The Executive Director considered it appropriate to refer the case to the Grand Board for a reasoned opinion, in the interests of legal certainty and consistency, particularly given that the EUIPO's practice had been largely based on the Grand Board's 2006 decision in Optima (Case R 331/2006-G). The Grand Board had decided in that case that, although it was possible to withdraw an EUTM application during the appeal period, the refusal decision should "remain in the files", and may have "possible effects" on the applied-for mark.
They key question therefore for the Grand Board to opine on was whether the expression "the decision of the Office" in Article 139(2)(b) EUTMR includes decisions where no appeal is brought under Article 66 EUTMR and the EUTM is withdrawn during the appeal period.
The corollary question was whether the position would be different where an appeal is filed before the application is withdrawn - in which case Article 139(2)(b) EUTMR is not triggered
It is worth noting that a number of associations, namely APRM, ECTA, INTA and MARQUES, and the Benelux IP Office, all filed written observations generally agreeing with the Fourth Board's decision in Nightwatch.
The Grand Board's Reasoned Opinion
In giving its reasoned opinion, the Grand Board began by summarising the relevant legislation, and the Optima and Nightwatch decisions referred to by the Executive Director, as well as its recent decision in Zara (Case R 1508/2019-G), in which the Grand Board had found that "conversion is the process of transforming an EUTM (application or registration) into one or more national applications only after this EUTM has been refused by final decision or has ceased to produce any effect."
"Decision of the Office"
The main question which the Grand Board had to address was whether "decision of the Office" in Article 139(2)(b) EUTMR should be interpreted as referring to a final decision, as the Fourth Board had held in Nightwatch.
In order to address this question, the Grand Board placed particular importance on Articles 66(1) and Article 71(3) EUTMR, which prescribe two types of events which cause a decision to "take effect" (and therefore become final. The first is the expiry of the statutory period for filing and appeal, and the second is the dismissal of any such appeal by the higher instance court.
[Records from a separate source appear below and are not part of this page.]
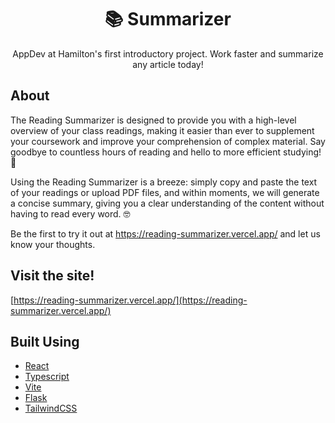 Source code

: <h1 align="center">📚 Summarizer</h1>

<p align="center"> AppDev at Hamilton's first introductory project. Work faster and summarize any article today!
    <br> 
</p>

## About <a name = "about"></a>

The Reading Summarizer is designed to provide you with a high-level overview of your class readings, making it easier than ever to supplement your coursework and improve your comprehension of complex material. Say goodbye to countless hours of reading and hello to more efficient studying! 📘

Using the Reading Summarizer is a breeze: simply copy and paste the text of your readings or upload PDF files, and within moments, we will generate a concise summary, giving you a clear understanding of the content without having to read every word. 🤓

Be the first to try it out at https://reading-summarizer.vercel.app/ and let us know your thoughts.

## Visit the site! <a name="usage"></a>

[https://reading-summarizer.vercel.app/](https://reading-summarizer.vercel.app/)

## Built Using <a name = "built_using"></a>

- [React](https://reactjs.org/)
- [Typescript](https://www.typescriptlang.org/)
- [Vite](https://vitejs.dev/)
- [Flask](https://flask.palletsprojects.com/en/2.2.x/)
- [TailwindCSS](https://tailwindcss.com/)

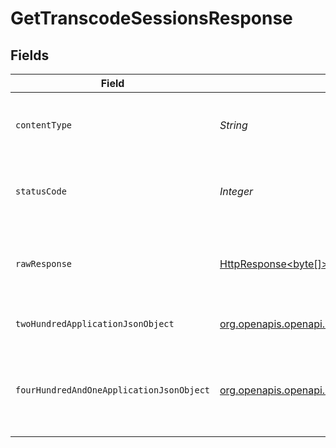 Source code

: # GetTranscodeSessionsResponse


## Fields

| Field                                                                                                                                                  | Type                                                                                                                                                   | Required                                                                                                                                               | Description                                                                                                                                            |
| ------------------------------------------------------------------------------------------------------------------------------------------------------ | ------------------------------------------------------------------------------------------------------------------------------------------------------ | ------------------------------------------------------------------------------------------------------------------------------------------------------ | ------------------------------------------------------------------------------------------------------------------------------------------------------ |
| `contentType`                                                                                                                                          | *String*                                                                                                                                               | :heavy_check_mark:                                                                                                                                     | HTTP response content type for this operation                                                                                                          |
| `statusCode`                                                                                                                                           | *Integer*                                                                                                                                              | :heavy_check_mark:                                                                                                                                     | HTTP response status code for this operation                                                                                                           |
| `rawResponse`                                                                                                                                          | [HttpResponse<byte[]>](https://docs.oracle.com/en/java/javase/11/docs/api/java.net.http/java/net/http/HttpResponse.html)                               | :heavy_check_mark:                                                                                                                                     | Raw HTTP response; suitable for custom response parsing                                                                                                |
| `twoHundredApplicationJsonObject`                                                                                                                      | [org.openapis.openapi.models.operations.GetTranscodeSessionsResponseBody](../../models/operations/GetTranscodeSessionsResponseBody.md)                 | :heavy_minus_sign:                                                                                                                                     | The Transcode Sessions                                                                                                                                 |
| `fourHundredAndOneApplicationJsonObject`                                                                                                               | [org.openapis.openapi.models.operations.GetTranscodeSessionsSessionsResponseBody](../../models/operations/GetTranscodeSessionsSessionsResponseBody.md) | :heavy_minus_sign:                                                                                                                                     | Unauthorized - Returned if the X-Plex-Token is missing from the header or query.                                                                       | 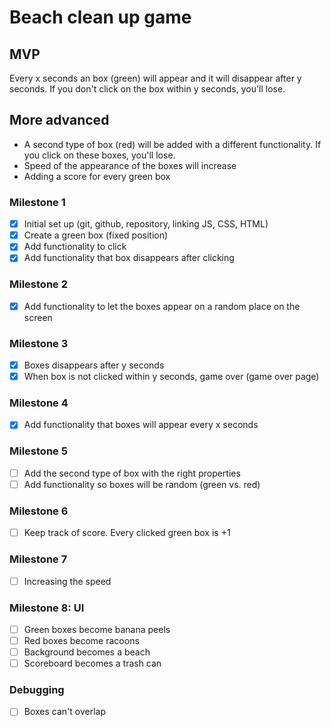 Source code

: # Beach clean up game 

## MVP
Every x seconds an box (green) will appear and it will disappear after y seconds. If you don't click on the box within y seconds, you'll lose. 

## More advanced
- A second type of box (red) will be added with a different functionality. If you click on these boxes, you'll lose.
- Speed of the appearance of the boxes will increase
- Adding a score for every green box

### Milestone 1
- [x] Initial set up (git, github, repository, linking JS, CSS, HTML)
- [x] Create a green box (fixed position)
- [x] Add functionality to click
- [x] Add functionality that box disappears after clicking

### Milestone 2
- [x] Add functionality to let the boxes appear on a random place on the screen

### Milestone 3
- [x] Boxes disappears after y seconds
- [x] When box is not clicked within y seconds, game over (game over page)

### Milestone 4
- [x] Add functionality that boxes will appear every x seconds

### Milestone 5 
- [ ] Add the second type of box with the right properties
- [ ] Add functionality so boxes will be random (green vs. red)

### Milestone 6
- [ ] Keep track of score. Every clicked green box is +1

### Milestone 7
- [ ] Increasing the speed 

### Milestone 8: UI
- [ ] Green boxes become banana peels
- [ ] Red boxes become racoons
- [ ] Background becomes a beach
- [ ] Scoreboard becomes a trash can

### Debugging
- [ ] Boxes can't overlap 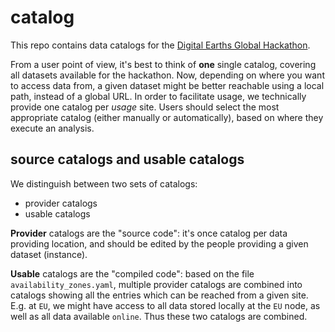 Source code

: # catalog

This repo contains data catalogs for the [Digital Earths Global Hackathon](https://digital-earths-global-hackathon.github.io/hk25/).

From a user point of view, it's best to think of **one** single catalog, covering all datasets available for the hackathon.
Now, depending on where you want to access data from, a given dataset might be better reachable using a local path, instead of a global URL.
In order to facilitate usage, we technically provide one catalog per *usage* site.
Users should select the most appropriate catalog (either manually or automatically), based on where they execute an analysis.

## source catalogs and usable catalogs

We distinguish between two sets of catalogs:

* provider catalogs
* usable catalogs

**Provider** catalogs are the "source code": it's once catalog per data providing location, and should be edited by the people providing a given dataset (instance).

**Usable** catalogs are the "compiled code": based on the file `availability_zones.yaml`, multiple provider catalogs are combined into catalogs showing all the entries which can be reached from a given site. E.g. at `EU`, we might have access to all data stored locally at the `EU` node, as well as all data available `online`. Thus these two catalogs are combined. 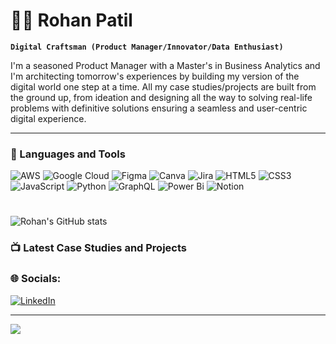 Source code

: # 🏄‍♂️ Rohan Patil

**`Digital Craftsman (Product Manager/Innovator/Data Enthusiast)`**

I'm a seasoned Product Manager with a Master's in Business Analytics and I'm architecting tomorrow's experiences by building my version of the digital world one step at a time. All my case studies/projects are built from the ground up, from ideation and designing all the way to solving real-life problems with definitive solutions ensuring a seamless and user-centric digital experience.  

   
---

### 🧰 Languages and Tools

![AWS](https://img.shields.io/badge/AWS-%23FF9900.svg?style=for-the-badge&logo=amazon-aws&logoColor=white) 
![Google Cloud](https://img.shields.io/badge/GoogleCloud-%234285F4.svg?style=for-the-badge&logo=google-cloud&logoColor=white) 
![Figma](https://img.shields.io/badge/figma-%23F24E1E.svg?style=for-the-badge&logo=figma&logoColor=white) 
![Canva](https://img.shields.io/badge/Canva-%2300C4CC.svg?style=for-the-badge&logo=Canva&logoColor=white) 
![Jira](https://img.shields.io/badge/jira-%230A0FFF.svg?style=for-the-badge&logo=jira&logoColor=white) 
![HTML5](https://img.shields.io/badge/html5-%23E34F26.svg?style=for-the-badge&logo=html5&logoColor=white)
![CSS3](https://img.shields.io/badge/css3-%231572B6.svg?style=for-the-badge&logo=css3&logoColor=white)
![JavaScript](https://img.shields.io/badge/javascript-%23323330.svg?style=for-the-badge&logo=javascript&logoColor=%23F7DF1E)
![Python](https://img.shields.io/badge/python-3670A0?style=for-the-badge&logo=python&logoColor=ffdd54)
![GraphQL](https://img.shields.io/badge/-GraphQL-E10098?style=for-the-badge&logo=graphql&logoColor=white)
![Power Bi](https://img.shields.io/badge/power_bi-F2C811?style=for-the-badge&logo=powerbi&logoColor=black) 
![Notion](https://img.shields.io/badge/Notion-%23000000.svg?style=for-the-badge&logo=notion&logoColor=white)
<br />

#
![Rohan's GitHub stats](https://github-readme-stats.vercel.app/api?username=Rohanrsp14&show_icons=true&theme=gruvbox)

<!-- ![GitHub Streak](https://streak-stats.demolab.com?user=Rohanrsp14&theme=gruvbox&border_radius=4.5) -->


### 📺 Latest Case Studies and Projects





### 🌐 Socials:
[![LinkedIn](https://img.shields.io/badge/LinkedIn-%230077B5.svg?logo=linkedin&logoColor=white)](https://linkedin.com/in/https://www.linkedin.com/in/rohan-patil14) 

---
[![](https://visitcount.itsvg.in/api?id=Rohanrsp14&icon=5&color=2)](https://visitcount.itsvg.in)


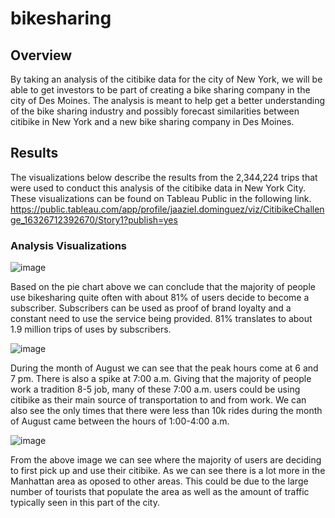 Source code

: # bikesharing

## Overview
By taking an analysis of the citibike data for the city of New York, we will be able to get investors to be part of creating a bike sharing company in the city of Des Moines. The analysis is meant to help get a better understanding of the bike sharing industry and possibly forecast similarities between citibike in New York and a new bike sharing company in Des Moines.

## Results
The visualizations below describe the results from the 2,344,224 trips that were used to conduct this analysis of the citibike data in New York City. These visualizations can be found on Tableau Public in the following link.
https://public.tableau.com/app/profile/jaaziel.dominguez/viz/CitibikeChallenge_16326712392670/Story1?publish=yes

### Analysis Visualizations
![image](https://user-images.githubusercontent.com/85451089/134826641-d1a6bc9e-41f3-45aa-b334-3966020b8be2.png)

Based on the pie chart above we can conclude that the majority of people use bikesharing quite often with about 81% of users decide to become a subscriber. Subscribers can be used as proof of brand loyalty and a constant need to use the service being provided. 81% translates to about 1.9 million trips of uses by subscribers.


![image](https://user-images.githubusercontent.com/85451089/134826853-e66eacf7-4f62-4a51-b8ae-bed04bb26467.png)

During the month of August we can see that the peak hours come at 6 and 7 pm. There is also a spike at 7:00 a.m. Giving that the majority of people work a tradition 8-5 job, many of these 7:00 a.m. users could be using citibike as their main source of transportation to and from work. We can also see the only times that there were less than 10k rides during the month of August came between the hours of 1:00-4:00 a.m.


![image](https://user-images.githubusercontent.com/85451089/134827091-653bc9f6-6ee5-46b0-9b0a-61bac283b6ed.png)

From the above image we can see where the majority of users are deciding to first pick up and use their citibike. As we can see there is a lot more in the Manhattan area as oposed to other areas. This could be due to the large number of tourists that populate the area as well as the amount of traffic typically seen in this part of the city.


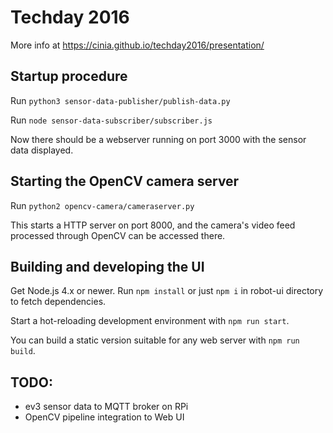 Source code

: # Techday 2016

More info at https://cinia.github.io/techday2016/presentation/

## Startup procedure

Run `python3 sensor-data-publisher/publish-data.py`

Run `node sensor-data-subscriber/subscriber.js`

Now there should be a webserver running on port 3000 with the sensor data displayed.

## Starting the OpenCV camera server

Run `python2 opencv-camera/cameraserver.py`

This starts a HTTP server on port 8000, and the camera's video feed processed through OpenCV can be accessed there.

## Building and developing the UI

Get Node.js 4.x or newer. Run `npm install` or just `npm i` in robot-ui directory to fetch dependencies.

Start a hot-reloading development environment with `npm run start`.

You can build a static version suitable for any web server with `npm run build`.

## TODO:

 * ev3 sensor data to MQTT broker on RPi
 * OpenCV pipeline integration to Web UI
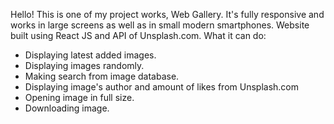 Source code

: Hello! This is one of my project works, Web Gallery. 
It's fully responsive and works in large screens as well as in small modern smartphones.
Website built using React JS and API of Unsplash.com.
What it can do:
- Displaying latest added images.
- Displaying images randomly.
- Making search from image database.
- Displaying image's author and amount of likes from Unsplash.com
- Opening image in full size.
- Downloading image.
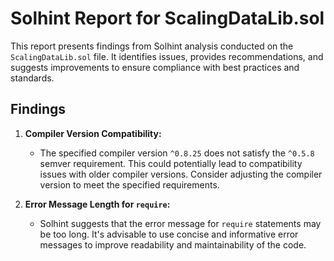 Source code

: # Solhint Report for ScalingDataLib.sol

This report presents findings from Solhint analysis conducted on the `ScalingDataLib.sol` file. It identifies issues, provides recommendations, and suggests improvements to ensure compliance with best practices and standards.

## Findings

1. **Compiler Version Compatibility:**
   - The specified compiler version `^0.8.25` does not satisfy the `^0.5.8` semver requirement. This could potentially lead to compatibility issues with older compiler versions. Consider adjusting the compiler version to meet the specified requirements.

2. **Error Message Length for `require`:**
   - Solhint suggests that the error message for `require` statements may be too long. It's advisable to use concise and informative error messages to improve readability and maintainability of the code.

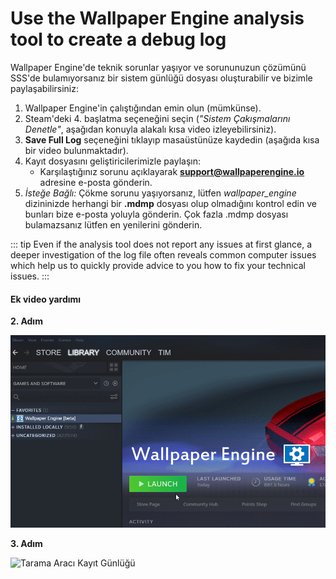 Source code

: # Use the Wallpaper Engine analysis tool to create a debug log

Wallpaper Engine'de teknik sorunlar yaşıyor ve sorununuzun çözümünü SSS'de bulamıyorsanız bir sistem günlüğü dosyası oluşturabilir ve bizimle paylaşabilirsiniz:

1. Wallpaper Engine'in çalıştığından emin olun (mümkünse).
2. Steam'deki 4. başlatma seçeneğini seçin (*"Sistem Çakışmalarını Denetle"*, aşağıdan konuyla alakalı kısa video izleyebilirsiniz).
3. **Save Full Log** seçeneğini tıklayıp masaüstünüze kaydedin (aşağıda kısa bir video bulunmaktadır).
4. Kayıt dosyasını geliştiricilerimizle paylaşın:
    * Karşılaştığınız sorunu açıklayarak **support@wallpaperengine.io** adresine e-posta gönderin.
5. *İsteğe Bağlı:* Çökme sorunu yaşıyorsanız, lütfen *wallpaper_engine* dizininizde herhangi bir **.mdmp** dosyası olup olmadığını kontrol edin ve bunları bize e-posta yoluyla gönderin. Çok fazla .mdmp dosyası bulamazsanız lütfen en yenilerini gönderin.

::: tip
Even if the analysis tool does not report any issues at first glance, a deeper investigation of the log file often reveals common computer issues which help us to quickly provide advice to you how to fix your technical issues.
:::

#### Ek video yardımı

**2. Adım**

![Tarama Aracı Başlatma Seçeneği](./scantoollaunch.gif)

**3. Adım**

![Tarama Aracı Kayıt Günlüğü](./scantoolsave.gif)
If one of these two prescribed events occurs, the decision "takes effect and acquires the authority of a final decision". Accordingly, the Grand Board found that, given there was little room for interpretation in the reading of Articles 66 and 71 EUTMR, it necessarily had to be the case that Article 139(2) must be interpreted as referring to a final decisions, because it was the only interpretation which respected:
- the suspension of the legal effects of Office decisions pending challenge;
- the legal effects produced by a final decision;
- the jurisprudence stating that inoperative decisions have no legal effects;
- an EUTM applicant's right to withdraw their EUTM application at any time; and
- the smooth and effective interface between the EU and national trade mark systems as foreseen in Recital 16 to the Preamble of the EUTMR.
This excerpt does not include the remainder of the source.